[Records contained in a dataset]
───

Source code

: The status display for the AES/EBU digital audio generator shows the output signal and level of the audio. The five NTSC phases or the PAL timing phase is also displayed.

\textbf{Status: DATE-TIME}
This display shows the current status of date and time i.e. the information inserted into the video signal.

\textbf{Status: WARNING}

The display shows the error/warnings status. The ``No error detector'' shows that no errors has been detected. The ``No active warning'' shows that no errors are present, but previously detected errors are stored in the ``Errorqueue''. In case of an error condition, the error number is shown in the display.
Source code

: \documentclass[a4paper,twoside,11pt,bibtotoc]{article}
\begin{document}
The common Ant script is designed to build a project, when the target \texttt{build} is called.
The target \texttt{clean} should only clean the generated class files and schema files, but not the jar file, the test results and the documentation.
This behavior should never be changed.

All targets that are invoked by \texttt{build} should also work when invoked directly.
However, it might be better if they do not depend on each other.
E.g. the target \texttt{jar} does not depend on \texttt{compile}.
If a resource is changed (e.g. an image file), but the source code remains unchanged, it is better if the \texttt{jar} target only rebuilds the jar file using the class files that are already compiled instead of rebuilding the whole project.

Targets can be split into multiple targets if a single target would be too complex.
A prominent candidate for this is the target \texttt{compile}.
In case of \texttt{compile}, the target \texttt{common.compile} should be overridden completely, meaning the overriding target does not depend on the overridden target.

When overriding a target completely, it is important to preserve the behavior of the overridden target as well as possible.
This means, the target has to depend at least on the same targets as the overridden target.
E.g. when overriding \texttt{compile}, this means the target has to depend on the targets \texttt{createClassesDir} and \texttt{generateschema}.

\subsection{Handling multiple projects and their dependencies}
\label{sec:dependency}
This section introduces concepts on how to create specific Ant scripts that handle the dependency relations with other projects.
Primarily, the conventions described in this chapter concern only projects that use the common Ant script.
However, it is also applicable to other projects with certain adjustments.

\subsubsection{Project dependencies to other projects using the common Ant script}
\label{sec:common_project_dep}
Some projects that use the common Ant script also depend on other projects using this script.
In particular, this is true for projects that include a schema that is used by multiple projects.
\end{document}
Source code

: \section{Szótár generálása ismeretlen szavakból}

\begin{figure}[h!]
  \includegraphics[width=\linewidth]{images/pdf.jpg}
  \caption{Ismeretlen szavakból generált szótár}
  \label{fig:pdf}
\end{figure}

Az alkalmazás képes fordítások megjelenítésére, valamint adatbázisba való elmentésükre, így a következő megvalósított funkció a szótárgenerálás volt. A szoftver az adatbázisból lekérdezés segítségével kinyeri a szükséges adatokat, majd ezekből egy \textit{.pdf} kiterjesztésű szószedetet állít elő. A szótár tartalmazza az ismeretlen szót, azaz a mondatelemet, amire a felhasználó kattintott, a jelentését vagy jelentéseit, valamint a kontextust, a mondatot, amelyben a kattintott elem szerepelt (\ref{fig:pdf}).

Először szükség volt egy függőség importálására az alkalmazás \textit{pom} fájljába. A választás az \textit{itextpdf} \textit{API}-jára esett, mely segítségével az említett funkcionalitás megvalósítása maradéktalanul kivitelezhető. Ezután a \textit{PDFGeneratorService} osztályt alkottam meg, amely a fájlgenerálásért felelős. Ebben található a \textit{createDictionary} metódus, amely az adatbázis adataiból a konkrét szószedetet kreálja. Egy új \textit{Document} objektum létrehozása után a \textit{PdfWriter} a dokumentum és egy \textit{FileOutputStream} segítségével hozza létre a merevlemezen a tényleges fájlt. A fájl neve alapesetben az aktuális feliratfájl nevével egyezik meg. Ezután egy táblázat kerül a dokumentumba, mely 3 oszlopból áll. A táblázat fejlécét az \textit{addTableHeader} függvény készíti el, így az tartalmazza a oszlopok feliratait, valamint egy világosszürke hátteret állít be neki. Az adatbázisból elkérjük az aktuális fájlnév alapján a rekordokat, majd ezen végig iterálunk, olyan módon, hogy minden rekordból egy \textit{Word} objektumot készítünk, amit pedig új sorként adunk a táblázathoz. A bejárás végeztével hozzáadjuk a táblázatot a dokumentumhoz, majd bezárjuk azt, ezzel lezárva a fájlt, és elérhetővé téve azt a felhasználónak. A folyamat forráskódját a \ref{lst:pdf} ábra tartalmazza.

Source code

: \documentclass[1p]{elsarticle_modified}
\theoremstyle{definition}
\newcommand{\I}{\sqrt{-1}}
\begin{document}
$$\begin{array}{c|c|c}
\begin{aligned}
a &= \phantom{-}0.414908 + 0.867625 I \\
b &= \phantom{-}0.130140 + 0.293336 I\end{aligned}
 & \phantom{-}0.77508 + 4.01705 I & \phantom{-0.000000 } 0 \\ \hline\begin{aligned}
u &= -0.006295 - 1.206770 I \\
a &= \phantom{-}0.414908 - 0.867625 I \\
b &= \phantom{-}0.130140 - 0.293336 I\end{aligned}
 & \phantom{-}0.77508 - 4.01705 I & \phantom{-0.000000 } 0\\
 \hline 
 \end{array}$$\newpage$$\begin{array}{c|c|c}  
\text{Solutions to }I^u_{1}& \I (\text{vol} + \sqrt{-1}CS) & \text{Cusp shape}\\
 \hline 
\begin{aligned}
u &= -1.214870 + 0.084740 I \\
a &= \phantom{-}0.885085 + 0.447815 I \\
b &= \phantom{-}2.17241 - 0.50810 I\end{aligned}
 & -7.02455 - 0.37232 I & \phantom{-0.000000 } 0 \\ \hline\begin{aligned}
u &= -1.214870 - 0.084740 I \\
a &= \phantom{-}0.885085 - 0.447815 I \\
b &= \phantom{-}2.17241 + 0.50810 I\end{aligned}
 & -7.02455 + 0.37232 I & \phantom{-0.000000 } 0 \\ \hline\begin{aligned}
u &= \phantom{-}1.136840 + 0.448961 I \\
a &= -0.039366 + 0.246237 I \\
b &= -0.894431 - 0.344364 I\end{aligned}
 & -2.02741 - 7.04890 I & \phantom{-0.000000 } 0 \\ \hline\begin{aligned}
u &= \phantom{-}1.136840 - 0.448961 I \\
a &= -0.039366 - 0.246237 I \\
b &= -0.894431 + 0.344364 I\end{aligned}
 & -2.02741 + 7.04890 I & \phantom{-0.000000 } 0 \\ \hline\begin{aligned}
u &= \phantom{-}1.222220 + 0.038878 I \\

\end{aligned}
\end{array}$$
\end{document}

───

• _HOW TO COMPLETE THIS TASK_:
Starting at the first line of the records above, please copy every line exactly through the line containing "A prominent candidate", and stop there.

• _ANSWER TO THIS EXERCISE_:
Source code

: The status display for the AES/EBU digital audio generator shows the output signal and level of the audio. The five NTSC phases or the PAL timing phase is also displayed.

\textbf{Status: DATE-TIME}
This display shows the current status of date and time i.e. the information inserted into the video signal.

\textbf{Status: WARNING}

The display shows the error/warnings status. The ``No error detector'' shows that no errors has been detected. The ``No active warning'' shows that no errors are present, but previously detected errors are stored in the ``Errorqueue''. In case of an error condition, the error number is shown in the display.
Source code

: \documentclass[a4paper,twoside,11pt,bibtotoc]{article}
\begin{document}
The common Ant script is designed to build a project, when the target \texttt{build} is called.
The target \texttt{clean} should only clean the generated class files and schema files, but not the jar file, the test results and the documentation.
This behavior should never be changed.

All targets that are invoked by \texttt{build} should also work when invoked directly.
However, it might be better if they do not depend on each other.
E.g. the target \texttt{jar} does not depend on \texttt{compile}.
If a resource is changed (e.g. an image file), but the source code remains unchanged, it is better if the \texttt{jar} target only rebuilds the jar file using the class files that are already compiled instead of rebuilding the whole project.

Targets can be split into multiple targets if a single target would be too complex.
A prominent candidate for this is the target \texttt{compile}.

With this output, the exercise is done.